Annotating viral genomes
R2DT can automatically scan viral genomes to identify and visualise non-coding RNA elements using the Rfam database. This tutorial demonstrates the complete workflow from a viral genome FASTA file to a diagram showing all RNA structures.
Overview
Many viruses contain conserved RNA secondary structures that play critical roles in their life cycles:
5′ and 3′ UTRs - Untranslated regions with regulatory structures
Frameshift elements - Programmed ribosomal frameshifting signals
Internal ribosome entry sites (IRES) - Cap-independent translation initiation
Packaging signals - RNA structures involved in genome packaging
R2DT uses Infernal’s cmscan tool to search viral genomes against the Rfam covariance model library, then generates secondary structure diagrams for each identified RNA family.
Quick start
r2dt.py viral-annotate genome.fasta output/
This command:
Scans the genome against Rfam using GA (gathering) thresholds
Filters and ranks overlapping hits
Generates 2D diagrams for each RNA family found
Optionally stitches all diagrams into a single combined view
Example: SARS-CoV-2 coronavirus
The SARS-CoV-2 genome (~30,000 nt) contains several well-characterised RNA structures that are important for viral replication.
Step 1: Prepare input
This example uses the SARS-CoV-2 genome with accession OX309346.1, which is included in the R2DT repository at examples/viral/coronavirus.fasta.
Step 2: Run viral-annotate
r2dt.py viral-annotate examples/viral/coronavirus.fasta output/coronavirus/
Output:
# R2DT :: visualise RNA secondary structure using templates
# Version 2.2 (2026)
# - - - - - - - - - - - - - - - - - - - - - - - - - - - - - -
Step 1: Calculating genome size
Genome size: 29,903 nt
Database size (Z): 0.059806 Mb
Step 2: Running cmscan with Rfam GA thresholds
Running: cmscan... (this may take several minutes)

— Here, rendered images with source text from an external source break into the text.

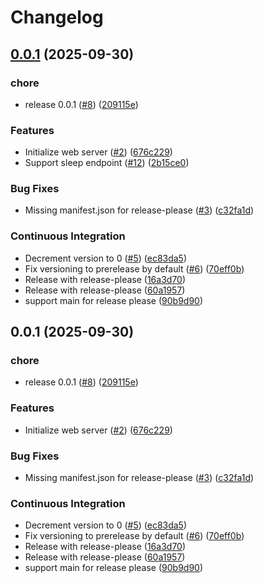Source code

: # Changelog

## [0.0.1](https://github.com/c-warren/cdnc-release-please-test/compare/cdnc-release-please-test-v0.0.1...cdnc-release-please-test-v0.0.1) (2025-09-30)


### chore

* release 0.0.1 ([#8](https://github.com/c-warren/cdnc-release-please-test/issues/8)) ([209115e](https://github.com/c-warren/cdnc-release-please-test/commit/209115e2f27953833417a04df1779fa5779dc291))


### Features

* Initialize web server ([#2](https://github.com/c-warren/cdnc-release-please-test/issues/2)) ([676c229](https://github.com/c-warren/cdnc-release-please-test/commit/676c22989fbed66634f6c9ff36590cf1629f39e5))
* Support sleep endpoint ([#12](https://github.com/c-warren/cdnc-release-please-test/issues/12)) ([2b15ce0](https://github.com/c-warren/cdnc-release-please-test/commit/2b15ce079bed6e0b9c6f42f27eae206e59ff3772))


### Bug Fixes

* Missing manifest.json for release-please ([#3](https://github.com/c-warren/cdnc-release-please-test/issues/3)) ([c32fa1d](https://github.com/c-warren/cdnc-release-please-test/commit/c32fa1df297d2bc330743ef9d70dc2c8f800def4))


### Continuous Integration

* Decrement version to 0 ([#5](https://github.com/c-warren/cdnc-release-please-test/issues/5)) ([ec83da5](https://github.com/c-warren/cdnc-release-please-test/commit/ec83da5207cc1e56b63a08267c4adf09306303f3))
* Fix versioning to prerelease by default ([#6](https://github.com/c-warren/cdnc-release-please-test/issues/6)) ([70eff0b](https://github.com/c-warren/cdnc-release-please-test/commit/70eff0b25af18b40447931f20fa5f009a06c8c60))
* Release with release-please ([16a3d70](https://github.com/c-warren/cdnc-release-please-test/commit/16a3d70120946962c1e9fb7ae497ff434375fcba))
* Release with release-please ([60a1957](https://github.com/c-warren/cdnc-release-please-test/commit/60a195745b7194ae401dc1e7d12257949bdb71e5))
* support main for release please ([90b9d90](https://github.com/c-warren/cdnc-release-please-test/commit/90b9d90fe467daaa26f3288b9c0b4c6a98962810))

## 0.0.1 (2025-09-30)


### chore

* release 0.0.1 ([#8](https://github.com/c-warren/cdnc-release-please-test/issues/8)) ([209115e](https://github.com/c-warren/cdnc-release-please-test/commit/209115e2f27953833417a04df1779fa5779dc291))


### Features

* Initialize web server ([#2](https://github.com/c-warren/cdnc-release-please-test/issues/2)) ([676c229](https://github.com/c-warren/cdnc-release-please-test/commit/676c22989fbed66634f6c9ff36590cf1629f39e5))


### Bug Fixes

* Missing manifest.json for release-please ([#3](https://github.com/c-warren/cdnc-release-please-test/issues/3)) ([c32fa1d](https://github.com/c-warren/cdnc-release-please-test/commit/c32fa1df297d2bc330743ef9d70dc2c8f800def4))


### Continuous Integration

* Decrement version to 0 ([#5](https://github.com/c-warren/cdnc-release-please-test/issues/5)) ([ec83da5](https://github.com/c-warren/cdnc-release-please-test/commit/ec83da5207cc1e56b63a08267c4adf09306303f3))
* Fix versioning to prerelease by default ([#6](https://github.com/c-warren/cdnc-release-please-test/issues/6)) ([70eff0b](https://github.com/c-warren/cdnc-release-please-test/commit/70eff0b25af18b40447931f20fa5f009a06c8c60))
* Release with release-please ([16a3d70](https://github.com/c-warren/cdnc-release-please-test/commit/16a3d70120946962c1e9fb7ae497ff434375fcba))
* Release with release-please ([60a1957](https://github.com/c-warren/cdnc-release-please-test/commit/60a195745b7194ae401dc1e7d12257949bdb71e5))
* support main for release please ([90b9d90](https://github.com/c-warren/cdnc-release-please-test/commit/90b9d90fe467daaa26f3288b9c0b4c6a98962810))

Step 3: Parsing cmscan results
Found 3 RNA family hits:
RF03120 (Sarbecovirus-5UTR): 26-299 + score=309.9
RF00507 (Corona_FSE): 13,469-13,546 + score=77.6
RF03125 (Sarbecovirus-3UTR): 29,536-29,870 + score=406.9
Step 4: Generating 2D diagrams for each hit
✓ RF03120 (Sarbecovirus-5UTR)
✓ RF00507 (Corona_FSE)
✓ RF03125 (Sarbecovirus-3UTR)
Summary
Genome: OX309346.1 (29,903 nt)
RNA families found: 3
Diagrams generated: 3
Step 3: Examine the output
The output/coronavirus/ directory contains:
output/coronavirus/
├── cmscan.tblout # Tabular cmscan results
├── cmscan.out # Full cmscan output
└── rfam/ # Individual RNA diagrams
├── RF03120_26-299.colored.svg
├── RF00507_13469-13546.colored.svg
└── RF03125_29536-29870.colored.svg
Each SVG file shows the secondary structure of one RNA element:
RF03120 (Sarbecovirus-5UTR): The 5′ untranslated region containing stem-loops SL1-SL5
5′ UTR of SARS-CoV-2 (nucleotides 26-299)
RF00507 (Corona_FSE): The programmed ribosomal frameshift element between ORF1a and ORF1b
FSE - Frameshift element (nucleotides 13,469-13,546)

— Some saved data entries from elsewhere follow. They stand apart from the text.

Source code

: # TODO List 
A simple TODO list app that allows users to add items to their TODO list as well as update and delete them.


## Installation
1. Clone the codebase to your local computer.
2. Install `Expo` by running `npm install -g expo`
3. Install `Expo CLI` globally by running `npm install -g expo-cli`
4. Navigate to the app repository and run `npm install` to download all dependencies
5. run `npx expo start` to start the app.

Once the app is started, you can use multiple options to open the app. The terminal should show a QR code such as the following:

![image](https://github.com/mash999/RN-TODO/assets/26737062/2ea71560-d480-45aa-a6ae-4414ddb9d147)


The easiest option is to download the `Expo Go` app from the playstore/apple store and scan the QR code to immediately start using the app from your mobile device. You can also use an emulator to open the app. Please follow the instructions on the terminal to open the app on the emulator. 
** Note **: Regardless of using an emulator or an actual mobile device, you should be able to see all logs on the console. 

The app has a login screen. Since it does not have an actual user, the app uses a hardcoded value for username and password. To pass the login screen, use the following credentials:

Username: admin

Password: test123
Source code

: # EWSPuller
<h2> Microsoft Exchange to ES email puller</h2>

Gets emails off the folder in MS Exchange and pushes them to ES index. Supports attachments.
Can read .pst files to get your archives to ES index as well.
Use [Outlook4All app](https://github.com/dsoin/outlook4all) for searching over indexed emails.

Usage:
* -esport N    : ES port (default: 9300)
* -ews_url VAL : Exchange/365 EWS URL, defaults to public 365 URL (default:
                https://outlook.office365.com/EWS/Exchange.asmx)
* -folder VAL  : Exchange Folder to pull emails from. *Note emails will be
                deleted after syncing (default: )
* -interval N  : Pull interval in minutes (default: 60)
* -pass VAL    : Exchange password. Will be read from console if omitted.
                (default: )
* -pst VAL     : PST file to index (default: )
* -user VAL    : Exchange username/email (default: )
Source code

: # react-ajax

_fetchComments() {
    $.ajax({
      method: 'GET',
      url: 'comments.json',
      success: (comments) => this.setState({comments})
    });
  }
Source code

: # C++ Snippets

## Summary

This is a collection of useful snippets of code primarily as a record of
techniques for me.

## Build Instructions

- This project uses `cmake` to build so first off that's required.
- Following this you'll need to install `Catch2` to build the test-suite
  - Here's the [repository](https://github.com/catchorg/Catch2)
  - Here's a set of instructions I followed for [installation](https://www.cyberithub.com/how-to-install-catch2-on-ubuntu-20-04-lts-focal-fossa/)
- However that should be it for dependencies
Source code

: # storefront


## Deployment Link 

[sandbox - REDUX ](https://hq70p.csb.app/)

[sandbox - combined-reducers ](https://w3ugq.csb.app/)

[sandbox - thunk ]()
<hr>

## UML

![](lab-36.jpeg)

RF03125 (Sarbecovirus-3UTR): The 3′ untranslated region containing the s2m element
3′ UTR of SARS-CoV-2 (nucleotides 29,536-29,870)

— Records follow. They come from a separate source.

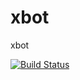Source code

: # xbot
xbot

[![Build Status](https://travis-ci.org/dzyngroup/xbot.svg?branch=master)](https://travis-ci.org/dzyngroup/xbot)
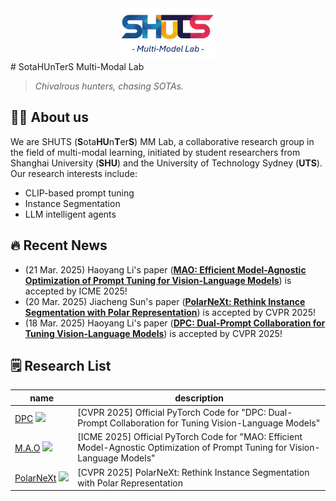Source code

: <div align="center">
	<img src="pics/SHUTS_LOGO.png" alt="fail" width="30%"">
</div>   
# SotaHUnTerS Multi-Modal Lab

> _Chivalrous hunters, chasing SOTAs._

## 👨‍🎓 About us
We are SHUTS (**S**ota**HU**n**T**er**S**) MM Lab, a collaborative research group in the field of multi-modal learning, initiated by student researchers from Shanghai University (**SHU**) and the University of Technology Sydney (**UTS**). Our research interests include:

- CLIP-based prompt tuning
- Instance Segmentation
- LLM intelligent agents

## 🔥 Recent News
- (21 Mar. 2025) Haoyang Li's paper ([**MAO: Efficient Model-Agnostic Optimization of Prompt Tuning for Vision-Language Models**](https://arxiv.org/abs/2503.18160)) is accepted by ICME 2025!
- (20 Mar. 2025) Jiacheng Sun's paper ([**PolarNeXt: Rethink Instance Segmentation with Polar Representation**](https://openaccess.thecvf.com/content/CVPR2025/html/Sun_PolarNeXt_Rethink_Instance_Segmentation_with_Polar_Representation_CVPR_2025_paper.html)) is accepted by CVPR 2025!
- (18 Mar. 2025) Haoyang Li's paper ([**DPC: Dual-Prompt Collaboration for Tuning Vision-Language Models**](https://arxiv.org/abs/2503.13443)) is accepted by CVPR 2025!

## 🗒️ Research List

| name                                                         | description                                                  |
| ---------------------------------------------------------------------- | ------------------------------------------------------------ |
| [DPC](https://arxiv.org/abs/2503.13443) <a href='https://github.com/JREion/DPC'><img src='https://img.shields.io/github/stars/JREion/DPC?style=social' /></a> | [CVPR 2025] Official PyTorch Code for "DPC: Dual-Prompt Collaboration for Tuning Vision-Language Models" |
| [M.A.O](https://arxiv.org/abs/2503.18160) <a href='https://github.com/JREion/M.A.O'><img src='https://img.shields.io/github/stars/JREion/M.A.O?style=social' /></a> | [ICME 2025] Official PyTorch Code for "MAO: Efficient Model-Agnostic Optimization of Prompt Tuning for Vision-Language Models" |
| <nobr>[PolarNeXt](https://github.com/Sun15194/PolarNeXt) <a href='https://github.com/Sun15194/PolarNeXt'><img src='https://img.shields.io/github/stars/Sun15194/PolarNeXt?style=social' /></a></nobr> | [CVPR 2025] PolarNeXt: Rethink Instance Segmentation with Polar Representation |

Step 4: Create a stitched diagram
To combine all diagrams into a single panoramic view:
r2dt.py stitch \
output/coronavirus/rfam/*.colored.svg \
-o coronavirus-stitched.svg \
--sort \
--captions "5′ UTR" --captions "FSE" --captions "3′ UTR"
The --sort flag arranges panels by genomic coordinates (extracted from filenames), and --captions adds labels above each panel.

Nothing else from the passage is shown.